Afatinib is an effective first-line treatment option in Chinese patients with EGFRm+ NSCLC. Its safety profile is predictable, with drug-related AEs being manageable with supportive care and tolerability-guided dose adjustments. Such dose adjustments do not appear to compromise the efficacy of afatinib, but rather, may help to facilitate long-term continuation of active treatment. While second- and third-generation EGFR TKIs are both superior to first-generation TKIs, no prospective data are available comparing second- and third-generation EGFR TKIs in China or, indeed, in any population. Therefore, it remains unclear what the optimal treatment should be. On one hand, osimertinib is an attractive first-line treatment option in Chinese patients based on the FLAURA data. However, resistance to osimertinib is mediated by a diverse range of mechanisms [88], and currently no targeted agents are available that specifically address these resistance mechanisms. Consequently, an alternative sequencing strategy, where osimertinib is reserved for second-line use following failure of afatinib, warrants consideration in Chinese patients with EGFRm+ NSCLC as 50–70% of these patients will develop T790M-mediated resistance. Data from GioTag, showing a combined time on treatment of nearly 4 years in Asian patients [71], highlight the potential of this strategy, which warrants further investigation in patients with T790M-positive tumors. Also, combination strategies are of potential interest for example second- or third-generation EGFR TKIs combined with anti-angiogenic agents or low toxicity chemotherapy. Furthermore, more data are required to assess how EGFR mutation subtype, and concurrent genetic alterations, influence the response to different treatment regimens.

Increased availability of effective treatments for EGFR mutation-positive NSCLC highlight the importance of rebiopsy (tissue and/or blood) and NGS at the point of tumor progression to inform subsequent treatment decisions. Treatment options for patients with T790M-independent mechanisms of resistance remain an unmet medical need. However, ongoing clinical development programs with agents including MET, MEK and mTOR inhibitors, and novel combination strategies including immune checkpoint inhibitors, will hopefully identify individualized therapeutic strategies depending on the precise molecular signature of tumors following acquired resistance to afatinib.
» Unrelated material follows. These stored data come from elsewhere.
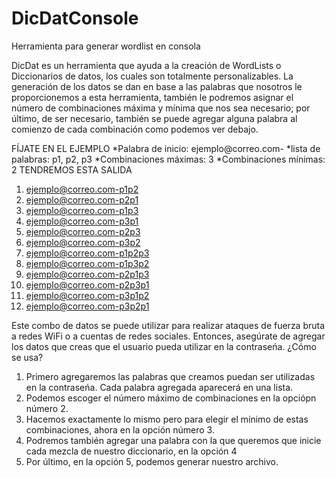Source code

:# DicDatConsole
Herramienta para generar wordlist en consola

 DicDat es un herramienta que ayuda a la creación de WordLists o Diccionarios de datos, los cuales son totalmente personalizables. La generación de los datos se dan en base a las palabras que nosotros le proporcionemos a esta herramienta, también le podremos asignar el número de combinaciones máxima y mínima que nos sea necesario; por último, de ser necesario, también se puede agregar alguna palabra al comienzo de cada combinación como podemos ver debajo.

FÍJATE EN EL EJEMPLO
*Palabra de inicio: ejemplo@correo.com-
*lista de palabras: p1, p2, p3
*Combinaciones máximas: 3
*Combinaciones mínimas: 2
TENDREMOS ESTA SALIDA
01. ejemplo@correo.com-p1p2
02. ejemplo@correo.com-p2p1
03. ejemplo@correo.com-p1p3
04. ejemplo@correo.com-p3p1
05. ejemplo@correo.com-p2p3
06. ejemplo@correo.com-p3p2
07. ejemplo@correo.com-p1p2p3
08. ejemplo@correo.com-p1p3p2
09. ejemplo@correo.com-p2p1p3
10. ejemplo@correo.com-p2p3p1
11. ejemplo@correo.com-p3p1p2
12. ejemplo@correo.com-p3p2p1

Este combo de datos se puede utilizar para realizar ataques de fuerza bruta a redes WiFi o a cuentas de redes sociales.
Entonces, asegúrate de agregar los datos que creas que el usuario pueda utilizar en la contraseńa.
¿Cómo se usa?
01. Primero agregaremos las palabras que creamos puedan ser utilizadas en la contraseńa.
Cada palabra agregada aparecerá en una lista.
02. Podemos escoger el número máximo de combinaciones en la opciópn número 2.
03. Hacemos exactamente lo mismo pero para elegir el mínimo de estas combinaciones, ahora en la opción número 3.
04. Podremos también agregar una palabra con la que queremos que inicie cada mezcla de nuestro diccionario, en la opción 4
05. Por último, en la opción 5, podemos generar nuestro archivo. 

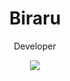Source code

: <h1 align="center">Biraru</h1>
<p align="center">Developer</p>

<p align="center">
  <img src="https://github-readme-stats-rho-sandy-71.vercel.app/api/?username=BiraruYT&title_color=4F8CC9&text_color=9f9f9f&show_icons=true&bg_color=00000000&hide_border=true&icon_color=4F8CC9&hide_title=true&count_private=true" />
</p>
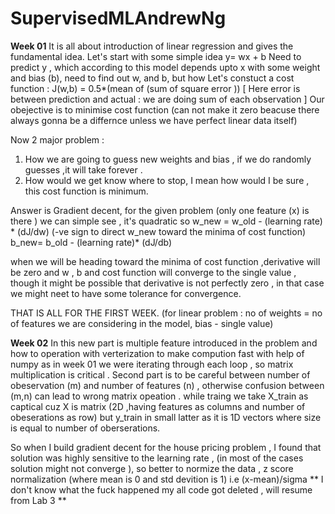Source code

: # SupervisedMLAndrewNg
**Week 01** 
It is all about introduction of linear regression and gives the fundamental idea. Let's start with some simple idea
y= wx + b
Need to predict y , which according to this model depends upto x with some weight and bias (b), need to find out w, and b, but how 
Let's constuct a cost function :
J(w,b) = 0.5*(mean of (sum of square error )) [ Here error is between prediction and actual : we are doing sum of each observation ]
Our obejective is to minimise cost function (can not make it zero beacuse there always gonna be a differnce unless we have perfect linear data itself)

Now 2 major problem :
1. How we are going to guess new weights and bias , if we do randomly guesses ,it will take forever .
2. How would we get know where to stop, I mean how would I be sure , this cost function is minimum.

Answer is Gradient decent, for the given problem (only one feature (x) is there ) we can simple see , it's quadratic so 
w_new = w_old - (learning rate) * (dJ/dw) (-ve sign to direct w_new toward the minima of cost function)
b_new= b_old - (learning rate)* (dJ/db) 

when we will be heading toward the minima of cost function ,derivative will be zero and w , b and cost function will converge to the single value , though it might be possible that derivative is not perfectly zero , in that case we might neet to have some tolerance for convergence.

THAT IS ALL FOR THE FIRST WEEK. (for linear problem : no of weights = no of features we are considering in the model, bias - single value)

**Week 02**
In this new part is multiple feature introduced in the problem and how to operation with verterization to make compution fast with help of numpy as in week 01 we were iterating through each loop , so matrix multiplication is critical .
Second part is to be careful between number of obeservation (m) and number of features (n) , otherwise confusion between (m,n) can lead to wrong matrix opeation .
while traing we take X_train as captical cuz X is matrix (2D ,having features as columns and number of obeserations as row) but y_train in small latter as it is 1D vectors where size is equal to number of oberserations.

So when I build gradient decent for the house pricing problem , I found that solution was highly sensitive to the learning rate , (in most of the cases solution might not converge ), so better to normize the data  , z score normalization (where mean is 0 and std devition is  1) i.e (x-mean)/sigma
** I don't know what the fuck happened my all code got deleted , will resume from Lab 3 **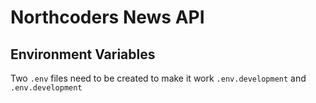 # Northcoders News API

## Environment Variables
Two `.env` files need to be created to make it work `.env.development` and `.env.development`
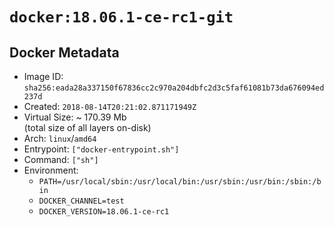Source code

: # `docker:18.06.1-ce-rc1-git`

## Docker Metadata

- Image ID: `sha256:eada28a337150f67836cc2c970a204dbfc2d3c5faf61081b73da676094ed237d`
- Created: `2018-08-14T20:21:02.871171949Z`
- Virtual Size: ~ 170.39 Mb  
  (total size of all layers on-disk)
- Arch: `linux`/`amd64`
- Entrypoint: `["docker-entrypoint.sh"]`
- Command: `["sh"]`
- Environment:
  - `PATH=/usr/local/sbin:/usr/local/bin:/usr/sbin:/usr/bin:/sbin:/bin`
  - `DOCKER_CHANNEL=test`
  - `DOCKER_VERSION=18.06.1-ce-rc1`
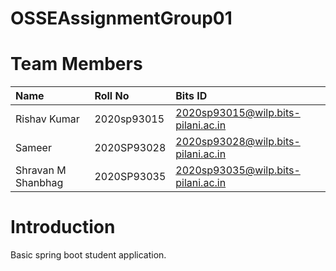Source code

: # OSSEAssignmentGroup01

# Team Members
| Name                | Roll No     | Bits ID                            |
| :------------------ | :-----------| :--------------------------------- |
| Rishav Kumar        | 2020sp93015 | 2020sp93015@wilp.bits-pilani.ac.in |
| Sameer              | 2020SP93028 | 2020sp93028@wilp.bits-pilani.ac.in |
| Shravan M Shanbhag  | 2020SP93035 | 2020sp93035@wilp.bits-pilani.ac.in |

# Introduction
Basic spring boot student application.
In the absence of strong comparative data, further study is required to determine the most appropriate sequencing of EGFR TKIs that will maximize clinical benefit. The ongoing European APPLE study comparing first-line osimertinib with first-line gefitinib followed by osimertinib at progression may provide some insight into this issue [89], but similar studies should be undertaken in Asia. In addition, further research into patient-specific factors that may influence response to specific targeted therapies is needed. Additional investigation is also needed to establish suitable treatment options for patients who progress on first-line osimertinib treatment.

As the majority of patients with EGFRm+ NSCLC go on to receive second or later lines of therapy, maximizing the clinical benefits associated with each treatment line is essential, so that patients are able to live extended lives while maintaining quality of life.